The Bradley brothers force her to move away from her beloved family to a new homestead at Wagga Wagga. Grief has not improved them. James is an irascible drunkard who barely treats Wagadhaany as a human being and refuses to say her name: she is always ‘Wilma’. David, a somewhat underdeveloped character, seems kinder, but he turns out to be rather different.
The most interesting relationship is between Wagadhaany and Louisa, James’s new wife, one of the few ‘good’ white people. Louisa, from a Quaker background, is what we today would call a progressive: despite her husband’s scorn, she is passionate about improving the lot of the Wiradjuri people and educating their children, and she rails against the injustice of the white man’s law. Part of her project is to befriend Wagadhaany; another driver is her loneliness.
Heiss’s portrayal of this difficult friendship is one of the chief joys of her novel. The women reach out to each other in awkward ways, Wagadhaany always hanging back a little. We feel sympathy for both of them; it’s their mutual burden that they can never be entirely close because of their fundamental inequality. Eager and slightly patronising, Louisa never understands this. Wagadhaany understands it all too well.
Away from the cups of tea and scones at the Bradley homestead, Heiss shows us a different world at the Wiradjuri camps along the Murrumbidya, at Gundagai and Wagga Wagga, places teeming with children, grumpy old aunties, affection, and belonging. But here again, Wagadhaany is torn – between the family of her sweetheart Yindyamarra, father of her children, and the family she has been obliged to leave behind.
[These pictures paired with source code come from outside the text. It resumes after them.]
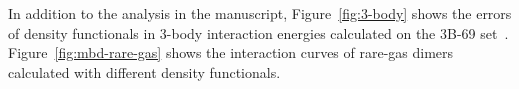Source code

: \documentclass[twocolumn]{article}
\renewcommand\cite{\citep}
\begin{document}
In addition to the analysis in the manuscript, Figure~\ref{fig:3-body} shows the errors of density functionals in 3-body interaction energies calculated on the 3B-69 set~\cite{RezacJCTC15}.
Figure~\ref{fig:mbd-rare-gas} shows the interaction curves of rare-gas dimers calculated with different density functionals.

\begingroup
\renewcommand{\section}[2]{}
\setlength\bibsep{0pt}
\footnotesize

\endgroup
\end{document}

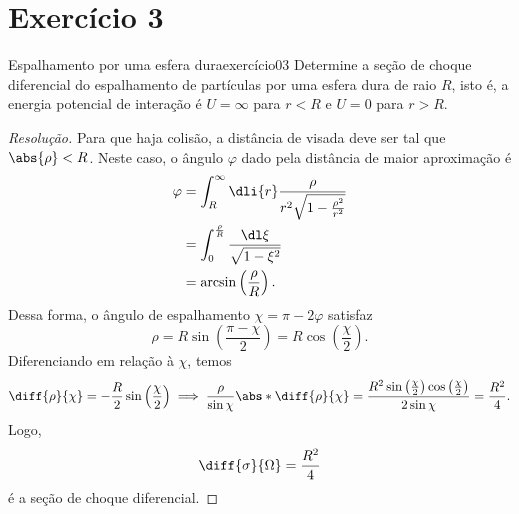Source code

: \section*{Exercício 3}
\begin{exercício}{Espalhamento por uma esfera dura}{exercício03}
    Determine a seção de choque diferencial do espalhamento de partículas por uma esfera dura de raio \(R\), isto é, a energia potencial de interação é \(U = \infty\) para \(r < R\) e \(U = 0\) para \(r > R\).
\end{exercício}
\begin{proof}[Resolução]
    Para que haja colisão, a distância de visada deve ser tal que \(\abs{\rho} < R\). Neste caso, o ângulo \(\varphi\) dado pela distância de maior aproximação é
    \begin{align*}
        \varphi &= \int_{R}^\infty \dli{r} \frac{\rho}{r^2\sqrt{1 - \frac{\rho^2}{r^2}}}\\
                &= \int_{0}^{\frac{\rho}{R}}\frac{\dl\xi}{\sqrt{1 - \xi^2}}\\
                &= \arcsin\left(\frac{\rho}{R}\right).
    \end{align*}
    Dessa forma, o ângulo de espalhamento \(\chi = \pi - 2 \varphi\) satisfaz
    \begin{equation*}
        \rho = R \sin\left(\frac{\pi - \chi}{2}\right) = R \cos\left(\frac\chi2\right).
    \end{equation*}
    Diferenciando em relação à \(\chi\), temos
    \begin{equation*}
        \diff{\rho}{\chi} = -\frac{R}{2} \sin\left(\frac\chi 2\right) \implies \frac{\rho}{\sin\chi}\abs*{\diff{\rho}{\chi}} = \frac{R^2\sin\left(\frac\chi2\right)\cos\left(\frac\chi2\right)}{2\sin\chi} = \frac{R^2}{4}.
    \end{equation*}
    Logo,
    \begin{equation*}
        \diff{\sigma}{\Omega} = \frac{R^2}{4}
    \end{equation*}
    é a seção de choque diferencial.
\end{proof}
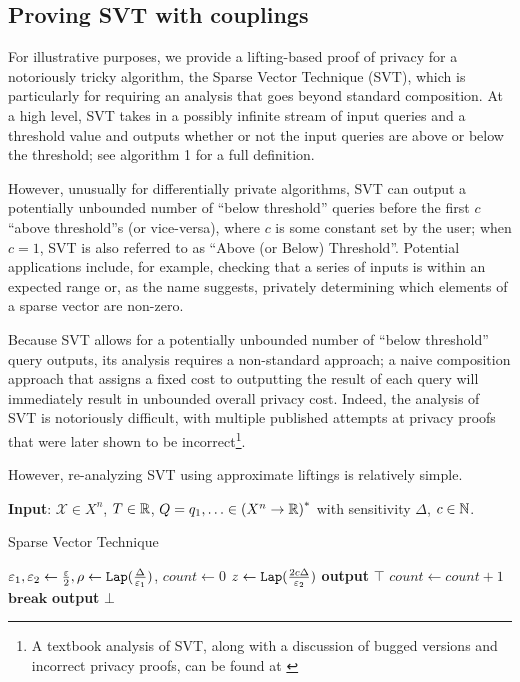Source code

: \subsection{Proving SVT with couplings}

For illustrative purposes, we provide a lifting-based proof of privacy for a notoriously tricky algorithm, the Sparse Vector Technique (SVT), which is particularly for requiring an analysis that goes beyond standard composition. 
At a high level, SVT takes in a possibly infinite stream of input queries and a threshold value and outputs whether or not the input queries are above or below the threshold; see algorithm 1 for a full definition. 

However, unusually for differentially private algorithms, SVT can output a potentially unbounded number of ``below threshold'' queries before the first $c$ ``above threshold''s (or vice-versa), where $c$ is some constant set by the user; when $c=1$, SVT is also referred to as ``Above (or Below) Threshold''.
 Potential applications include, for example, checking that a series of inputs is within an expected range or, as the name suggests, privately determining which elements of a sparse vector are non-zero. 

Because SVT allows for a potentially unbounded number of ``below threshold'' query outputs, its analysis requires a non-standard approach; a naive composition approach that assigns a fixed cost to outputting the result of each query will immediately result in unbounded overall privacy cost. 
Indeed, the analysis of SVT is notoriously difficult, with multiple published attempts at privacy proofs that were later shown to be incorrect\footnote{A textbook analysis of SVT, along with a discussion of bugged versions and incorrect privacy proofs, can be found at \cite{lyuUnderstandingSparseVector2016a}}. 

However, re-analyzing SVT using approximate liftings is relatively simple.

\begin{algorithm}
    \hspace*{\algorithmicindent}\textbf{Input}: $\mathcal{X}\in X^n$, $T\in \mathbb{R}$, $Q=q_1, \ldots \in {(X^n\to \mathbb{R})}^*$ with sensitivity $\Delta$, $c\in \mathbb{N}$.
    \begin{algorithmic}[1]
        \caption{Sparse Vector Technique}\label{couplingAlg}
        \State $\varepsilon_1, \varepsilon_2 \gets \frac{\varepsilon}{2},
        \rho \gets \texttt{Lap}(\frac{\Delta}{\varepsilon_1})$, $count \gets 0$
			\State $z\gets \texttt{Lap}(\frac{2c\Delta}{\varepsilon_2})$
                \State\textbf{output} $\top$
                \State$count\gets count+1$
                    \State$\textbf{break}$
                \EndIf
            \Else
                \State\textbf{output} $\bot$
            \EndIf
		\EndFor
    \end{algorithmic}
\end{algorithm}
I could quibble about some of the detail in the English dialogue, which sometimes strikes a jarring, twenty-first-century note: would someone like James really say ‘too little, too late’? In other ways, the language is fascinating. Like other Indigenous novelists, Heiss makes frequent use of words in her ancestral tongue, in this case the Wiradjuri language, with a glossary to help unfamiliar readers.
It was a bold decision by the publishers to go with a Wiradjuri title (it means ‘River of Dreams’), but I think it will pay off. The names of the characters are also important. Yindyamarra means ‘respect, gentleness, politeness, honour, careful’ – a name he lives up to. Wagadhaany (pronounced Wagadine) means ‘dancer’.
Wagadhaany is frequently too weighed down with sorrow and fear to dance. But there is optimism in her step and a quiet, determined dignity in her character, and she is extraordinarily brave. Her friendship with Louisa gives her an occasional chance to speak her truth to the white woman with a freedom that must have been extremely rare at the time. Her deepest passion is reserved for her family, and that yearning fills Heiss’s story with poignancy and heart.
Like Louisa, I still have lessons to learn from Wagadhaany and her descendants. Heiss and other Indigenous writers are helping me, and keeping me entertained into the bargain.